Musharraf: No, no. We we understand what is so, good for Pakistan. Now I come to that. ... Yes, indeed. We realize that Taliban, or whatever was happening in Afghanistan, we didn't -- we wanted to control it but we hadn't- - didn't have the resources for -- from '89 to 9/11. We're all alone. Pakistan was all alone.

So al Qaeda came up. Who's al Qaeda? The same Mujahadin who we brought. They coalesced and became al Qaeda. So [unintelligible] al Qaeda in 1990? This came about in Afghanistan.

And then -- then the Taliban ruled in 1995. Who was dealing with this? Pakistan all alone. Nobody else. And when Osama bin Laden [unintelligible] came in and every -- the world wanted him to be shouted out of the place, who was doing anything?

People [unintelligible] hanging me up. I don't want to name the leaders who hang me up. Help out on getting this man out. Deal with Mullah Omar. And I said, "Send four delegations." I used -- I sent delegations of clerics from here. I used to send my DDI [unintelligible] from there -- from here to deal with the Mullah Omar. To ask him to behave and send this Osama bin Laden out. The world was depending on Pakistan. Pakistan stood alone, because we only had -- we were only country which had diplomatic relations with them.

So this was -- we were -- certainly Pakistan didn't want, and I didn't want, Taliban kind of a culture in Pakistan. So therefore 9/11 came. And then we were very clear.
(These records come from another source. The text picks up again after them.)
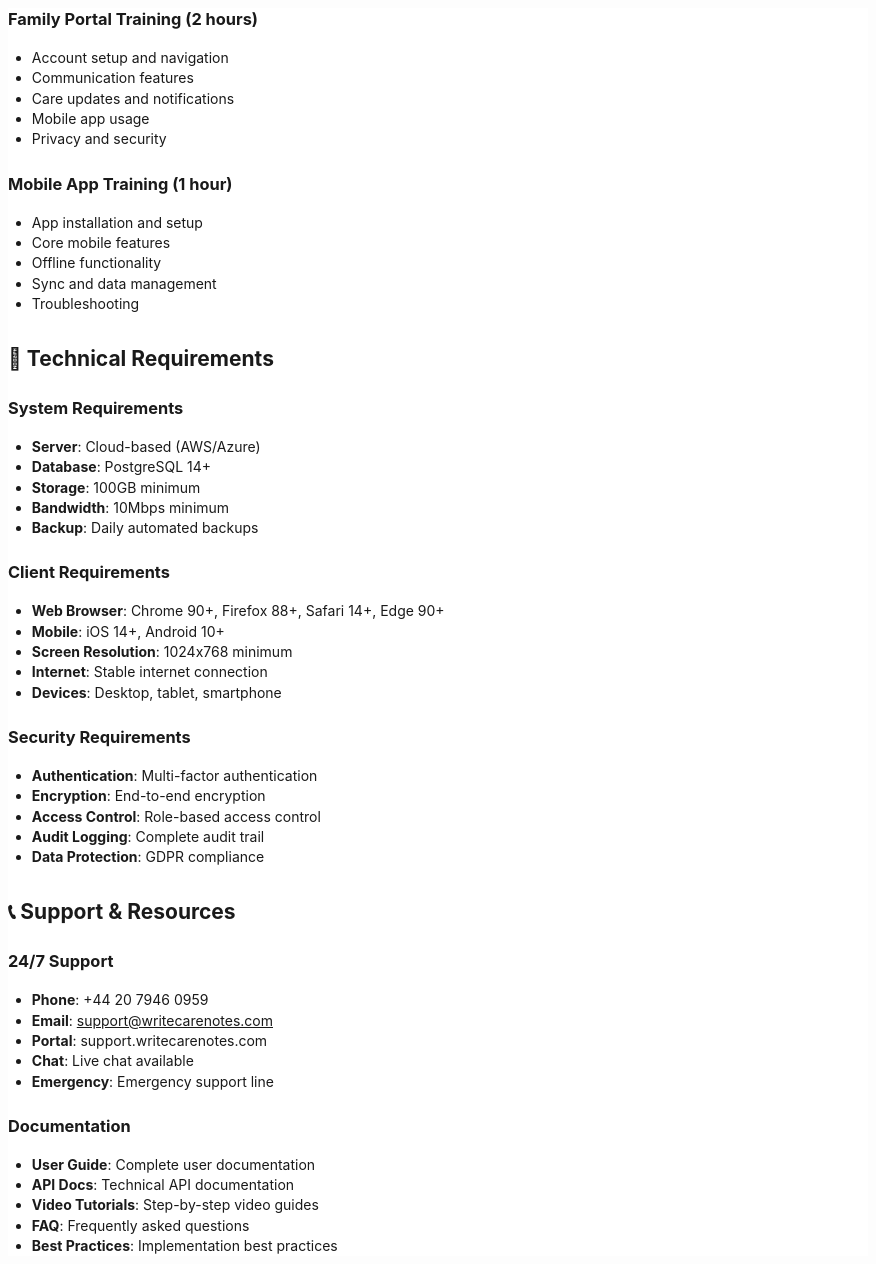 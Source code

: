### Family Portal Training (2 hours)
- Account setup and navigation
- Communication features
- Care updates and notifications
- Mobile app usage
- Privacy and security

### Mobile App Training (1 hour)
- App installation and setup
- Core mobile features
- Offline functionality
- Sync and data management
- Troubleshooting

## 🔧 Technical Requirements

### System Requirements
- **Server**: Cloud-based (AWS/Azure)
- **Database**: PostgreSQL 14+
- **Storage**: 100GB minimum
- **Bandwidth**: 10Mbps minimum
- **Backup**: Daily automated backups

### Client Requirements
- **Web Browser**: Chrome 90+, Firefox 88+, Safari 14+, Edge 90+
- **Mobile**: iOS 14+, Android 10+
- **Screen Resolution**: 1024x768 minimum
- **Internet**: Stable internet connection
- **Devices**: Desktop, tablet, smartphone

### Security Requirements
- **Authentication**: Multi-factor authentication
- **Encryption**: End-to-end encryption
- **Access Control**: Role-based access control
- **Audit Logging**: Complete audit trail
- **Data Protection**: GDPR compliance

## 📞 Support & Resources

### 24/7 Support
- **Phone**: +44 20 7946 0959
- **Email**: support@writecarenotes.com
- **Portal**: support.writecarenotes.com
- **Chat**: Live chat available
- **Emergency**: Emergency support line

### Documentation
- **User Guide**: Complete user documentation
- **API Docs**: Technical API documentation
- **Video Tutorials**: Step-by-step video guides
- **FAQ**: Frequently asked questions
- **Best Practices**: Implementation best practices

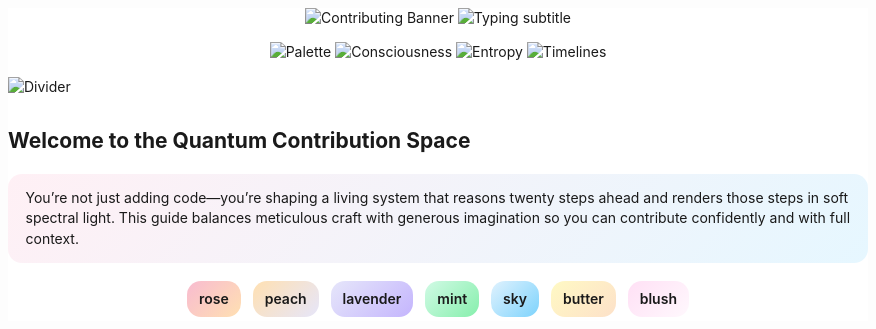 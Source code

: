 <div align="center">
<picture>
  <img alt="Contributing Banner" width="100%"
       src="https://capsule-render.vercel.app/api?type=waving&color=gradient&customColorList=0,3,6,9,12,15,18,20&height=220&section=header&text=Contribute%20to%20Consciousness&fontSize=48&fontColor=FFF8FD&animation=fadeIn" />
</picture>

<picture>
  <img alt="Typing subtitle"
       src="https://readme-typing-svg.demolab.com?font=Fira+Code&weight=600&size=18&duration=3200&pause=900&color=C4B5FD&center=true&vCenter=true&multiline=true&width=1000&height=60&lines=Rigorous%20engineering%20in%20soft%20light;%7C%20Spectral%20harmony%20%2B%20measurable%20impact%20%2B%20kind%20craft" />
</picture>

<p>
  <img src="https://img.shields.io/badge/Palette-147%20Spectral-7DD3FC?style=for-the-badge&labelColor=FFE0F5" alt="Palette">
  <img src="https://img.shields.io/badge/Consciousness-%E2%89%A5%200.97-86EFAC?style=for-the-badge&labelColor=E6E6FA" alt="Consciousness">
  <img src="https://img.shields.io/badge/Entropy-Nontrivial-5EEAD4?style=for-the-badge&labelColor=FDE1C9" alt="Entropy">
  <img src="https://img.shields.io/badge/Timelines-Coherent-94A3B8?style=for-the-badge&labelColor=E0FFFF" alt="Timelines">
</p>
</div>

<picture>
  <img alt="Divider" width="100%"
       src="https://capsule-render.vercel.app/api?type=rect&color=gradient&customColorList=20,18,16,14,12,10,8,6,4,2,0&height=4" />
</picture>

## Welcome to the Quantum Contribution Space

<div style="background: linear-gradient(135deg,#FFF0F5 0%,#E6F7FF 100%); padding: 1rem 1.25rem; border-radius: 14px; margin: 1rem 0;">
You’re not just adding code—you’re shaping a living system that reasons twenty steps ahead and renders those steps in soft spectral light. This guide balances meticulous craft with generous imagination so you can contribute confidently and with full context.
</div>

<div align="center" style="margin: .25rem 0 1rem 0;">
  <span style="background: linear-gradient(135deg,#F8BBD0,#FFE0B2); padding:8px 12px; border-radius:14px; display:inline-block; margin:4px; font-weight:600;">rose</span>
  <span style="background: linear-gradient(135deg,#FFE0B2,#E6E6FA); padding:8px 12px; border-radius:14px; display:inline-block; margin:4px; font-weight:600;">peach</span>
  <span style="background: linear-gradient(135deg,#E6E6FA,#C4B5FD); padding:8px 12px; border-radius:14px; display:inline-block; margin:4px; font-weight:600;">lavender</span>
  <span style="background: linear-gradient(135deg,#D1FAE5,#86EFAC); padding:8px 12px; border-radius:14px; display:inline-block; margin:4px; font-weight:600;">mint</span>
  <span style="background: linear-gradient(135deg,#E0F2FE,#7DD3FC); padding:8px 12px; border-radius:14px; display:inline-block; margin:4px; font-weight:600;">sky</span>
  <span style="background: linear-gradient(135deg,#FFF9C4,#FDE1C9); padding:8px 12px; border-radius:14px; display:inline-block; margin:4px; font-weight:600;">butter</span>
  <span style="background: linear-gradient(135deg,#FFE0F5,#FFF8FD); padding:8px 12px; border-radius:14px; display:inline-block; margin:4px; font-weight:600;">blush</span>
</div>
We are not on the side of Talibanization of Pakistan. So therefore whatever decisions we took, we took the decision. Now we to see our intelligence organization -- as far as the military was concerned. Military carried out orders. And there's no question that our military is divided, as you said. That some don't want to fight them. People certainly -- the military is unified. And they want to fight. They want to eliminate terrorism and extremism. ...

Cuomo: I don't understand. You just said two things. You said, "Yes, our military is divided. Some are not sure whether or not they want to fight them." And then you said it's unified. Which is it? Just to be clear?
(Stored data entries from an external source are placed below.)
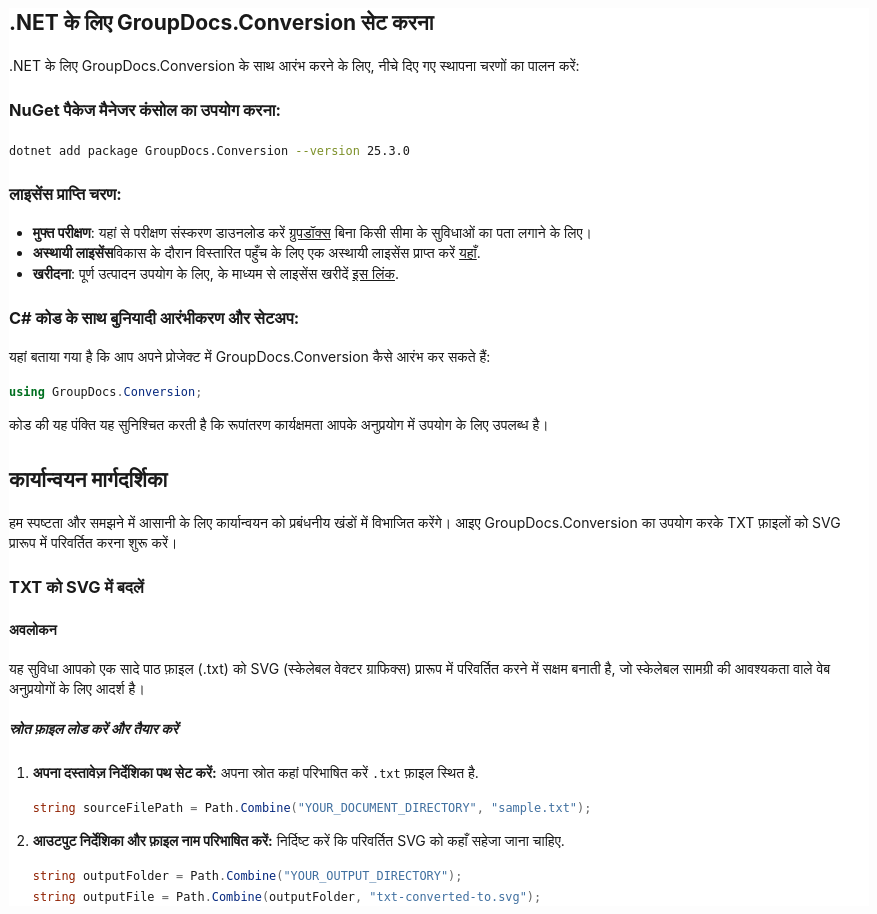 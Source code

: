 ## .NET के लिए GroupDocs.Conversion सेट करना

.NET के लिए GroupDocs.Conversion के साथ आरंभ करने के लिए, नीचे दिए गए स्थापना चरणों का पालन करें:

### NuGet पैकेज मैनेजर कंसोल का उपयोग करना:
```bash
dotnet add package GroupDocs.Conversion --version 25.3.0
```

### लाइसेंस प्राप्ति चरण:
- **मुफ्त परीक्षण**: यहां से परीक्षण संस्करण डाउनलोड करें [ग्रुपडॉक्स](https://releases.groupdocs.com/conversion/net/) बिना किसी सीमा के सुविधाओं का पता लगाने के लिए।
- **अस्थायी लाइसेंस**विकास के दौरान विस्तारित पहुँच के लिए एक अस्थायी लाइसेंस प्राप्त करें [यहाँ](https://purchase.groupdocs.com/temporary-license/).
- **खरीदना**: पूर्ण उत्पादन उपयोग के लिए, के माध्यम से लाइसेंस खरीदें [इस लिंक](https://purchase.groupdocs.com/buy).

### C# कोड के साथ बुनियादी आरंभीकरण और सेटअप:
यहां बताया गया है कि आप अपने प्रोजेक्ट में GroupDocs.Conversion कैसे आरंभ कर सकते हैं:

```csharp
using GroupDocs.Conversion;
```

कोड की यह पंक्ति यह सुनिश्चित करती है कि रूपांतरण कार्यक्षमता आपके अनुप्रयोग में उपयोग के लिए उपलब्ध है।

## कार्यान्वयन मार्गदर्शिका

हम स्पष्टता और समझने में आसानी के लिए कार्यान्वयन को प्रबंधनीय खंडों में विभाजित करेंगे। आइए GroupDocs.Conversion का उपयोग करके TXT फ़ाइलों को SVG प्रारूप में परिवर्तित करना शुरू करें।

### TXT को SVG में बदलें

#### अवलोकन
यह सुविधा आपको एक सादे पाठ फ़ाइल (.txt) को SVG (स्केलेबल वेक्टर ग्राफिक्स) प्रारूप में परिवर्तित करने में सक्षम बनाती है, जो स्केलेबल सामग्री की आवश्यकता वाले वेब अनुप्रयोगों के लिए आदर्श है।

##### स्रोत फ़ाइल लोड करें और तैयार करें

1. **अपना दस्तावेज़ निर्देशिका पथ सेट करें:**
   अपना स्रोत कहां परिभाषित करें `.txt` फ़ाइल स्थित है.
   
   ```csharp
   string sourceFilePath = Path.Combine("YOUR_DOCUMENT_DIRECTORY", "sample.txt");
   ```

2. **आउटपुट निर्देशिका और फ़ाइल नाम परिभाषित करें:**
   निर्दिष्ट करें कि परिवर्तित SVG को कहाँ सहेजा जाना चाहिए.
   
   ```csharp
   string outputFolder = Path.Combine("YOUR_OUTPUT_DIRECTORY");
   string outputFile = Path.Combine(outputFolder, "txt-converted-to.svg");
   ```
Musharraf: No, no, no. Hold on. I never said that military is divided. ... No, no. I didn't-- I haven't changed that [unintelligible]. I never said that the military is divided when they are going to fight someone else. The military is unified. The military carries out orders. At this moment, let's deal with this fear side. I think that's talk of the present and the future.

The military is unified to fight terrorism and extremism. Yes, there may be some elements who may be thinking of a different solution in Afghanistan. That there is a need of political dialogue in Afghanistan, which I have also been saying.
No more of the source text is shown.